June 24th, 2021 | 12:52 CEST
CureVac, Cardiol Therapeutics, Bayer - Where we go from here
Table of contents:
Significant blockbuster potential
Since March of last year, Corona has been the dominant topic in our daily lives. In contrast, other, more serious diseases took a back seat. For example, few people are probably aware that cardiovascular disease accounts for about 40% of all deaths in Western countries. Cardiol Therapeutics has set its sights precisely on this billion-dollar market. The Company is focusing on manufacturing pharmaceutical cannabidiol (CBD) products and developing innovative therapies for heart disease, including acute myocarditis and other causes of heart failure. The active ingredient CardiolRx, which can be administered orally as well as subcutaneously to patients, has already passed Phase 1 trials with no side effects. In addition, a significant reduction in existing inflammation and an improvement in endothelial dysfunction was observed.
Now, the critical Phase II/III trial involving 422 high-risk patients hospitalized in conjunction with Covid-19 is about to begin. A total of CAD 22 million was raised from the capital market in a capital increase to fund the cost-intensive research work. The placement was several times oversubscribed and shows the attention Cardiol Therapeutics already enjoys on the capital market. The issue price was CAD 3.60 per share. In addition, the Canadian Company recently filed for listing on the NASDAQ Capital Market.
The share is currently quoted at CAD 3.08. The analysts of GBC Research see Cardiol Therapeutics as a clear buy candidate and assigned a price target of CAD 15.77 in the study published yesterday, which would mean a fivefold increase of the share price. Thus, Cardiol Therapeutics is a leader in therapeutic trials with cannabidiol to exploit the great opportunities in inflammatory heart disease, they said. Experts project substantial cumulative profits of around CAD 3 billion over the next 10 years with an average margin of 85%.
Apples compared to oranges?
The drama is well known. For a long time, vaccine maker CureVac took its time researching its first-generation vaccine, CVnCov, to set itself apart from the faster competition from BioNTech, AstraZeneca and Moderna. The advantages in cooling, longer shelf life or fewer side effects were apparent. Then came the shock at the interim analysis, which showed an efficacy of only 47% against Covid-19 disease "of any severity." Although the Tübingen-based Company plans to continue testing and complete data analysis from the final study phase in the next 3 weeks, efficacy comparable to that of the competition would border on miraculous.

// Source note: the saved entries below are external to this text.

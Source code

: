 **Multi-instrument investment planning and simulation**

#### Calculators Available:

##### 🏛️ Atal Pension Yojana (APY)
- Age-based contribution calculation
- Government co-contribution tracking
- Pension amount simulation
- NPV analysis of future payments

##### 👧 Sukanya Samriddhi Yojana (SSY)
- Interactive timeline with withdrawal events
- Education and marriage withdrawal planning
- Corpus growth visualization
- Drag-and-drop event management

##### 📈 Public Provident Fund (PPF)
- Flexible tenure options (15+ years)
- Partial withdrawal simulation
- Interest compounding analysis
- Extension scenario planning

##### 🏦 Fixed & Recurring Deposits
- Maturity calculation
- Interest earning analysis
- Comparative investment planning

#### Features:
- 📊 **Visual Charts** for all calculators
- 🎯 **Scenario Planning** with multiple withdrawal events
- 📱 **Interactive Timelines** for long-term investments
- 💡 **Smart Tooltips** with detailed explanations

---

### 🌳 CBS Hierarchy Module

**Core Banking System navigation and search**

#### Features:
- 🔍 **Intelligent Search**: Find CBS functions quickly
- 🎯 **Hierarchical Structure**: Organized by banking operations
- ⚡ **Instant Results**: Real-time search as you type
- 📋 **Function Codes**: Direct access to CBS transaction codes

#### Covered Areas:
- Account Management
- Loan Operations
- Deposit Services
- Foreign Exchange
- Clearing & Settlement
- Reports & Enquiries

The longer lead time that CureVac needed to be compared to others is now falling on the Company's feet. According to its CEO, Franz-Werner Hass, the vaccine is unfairly criticized. No other vaccine has been tested on so many virus variants, 29 in all. The original virus, the wild type, on the other hand, hardly plays a role anymore. "The figures on the efficacy of the other vaccines would probably look different if their studies had been conducted at a later date."
From a technical perspective, the 40% downturn could be followed by a bottoming out at a low level. The sell-off to USD 47.12 was followed by a brief recovery move to USD 68.36 but was halted by further selling on high volume. Yesterday, the price was trading at USD 58.10, just above the support zone at USD 56.90. If this breaks, the USD 50 mark would be the target. Furthermore, if no positive corporate news hits the ticker in the next few weeks, we believe the all-time low of USD 43.0 marked last year, is also in danger.
Despite the setback, the pharmaceutical group Bayer intends to continue its cooperation with CureVac and support the Tübingen-based Company regarding logistics and distribution. In addition, the planned construction of a production facility for the CureVac vaccine in Wuppertal is also being pushed ahead. Production is scheduled to start at the end of the year. From 2022, 160 million vaccine doses per year are to be produced there.
By contrast, the Leverkusen-based Company received positive news from Asia. The Japanese Ministry of Health, Labor and Welfare approved the drug Verquvo for the treatment of patients with chronic heart failure. The drug was developed in collaboration with US pharmaceutical giant Merck & Co. Bayer Pharma CEO Stefan Oelrich expects peak annual sales of around EUR 1 billion for the drug, with revenues to be shared between the two partners.
Meanwhile, the glyphosate litigation continues to weigh on Bayer's share price. On Tuesday evening, a hearing was held in the appeal proceedings of one of the three glyphosate lawsuits that Bayer lost. In it, a judge sharply criticized the lawyer for Bayer's side for documents filed in connection with the hearing. As a result, the pharmaceutical giant's stock temporarily fell below the critical support level of EUR 50 but recovered in the course of trading.